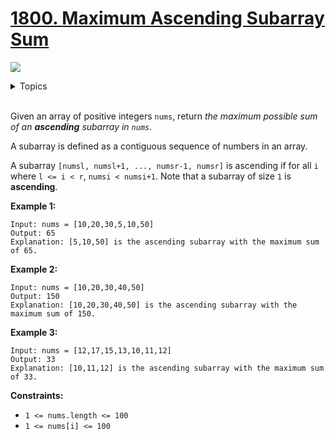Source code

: # [1800. Maximum Ascending Subarray Sum](https://leetcode.cn/problems/maximum-ascending-subarray-sum/)

![](https://img.shields.io/badge/Difficulty-Easy-green.svg)

<details>
<summary>Topics</summary>

* [`Array`](https://leetcode.com/tag/array/)

</details>
<br />

Given an array of positive integers `nums`, return *the maximum possible sum of an **ascending** subarray in `nums`*.

A subarray is defined as a contiguous sequence of numbers in an array.

A subarray `[numsl, numsl+1, ..., numsr-1, numsr]` is ascending if for all `i` where `l <= i < r`, `numsi < numsi+1`. Note that a subarray of size `1` is **ascending**.

**Example 1:**

    Input: nums = [10,20,30,5,10,50]
    Output: 65
    Explanation: [5,10,50] is the ascending subarray with the maximum sum of 65.

**Example 2:**

    Input: nums = [10,20,30,40,50]
    Output: 150
    Explanation: [10,20,30,40,50] is the ascending subarray with the maximum sum of 150.

**Example 3:**

    Input: nums = [12,17,15,13,10,11,12]
    Output: 33
    Explanation: [10,11,12] is the ascending subarray with the maximum sum of 33.

**Constraints:**

 + `1 <= nums.length <= 100`
 + `1 <= nums[i] <= 100`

───

■ Work item:
Go through the listing above and report how many of its lines contain the word "Explanation", with only the number as output.

■ Answer space:
3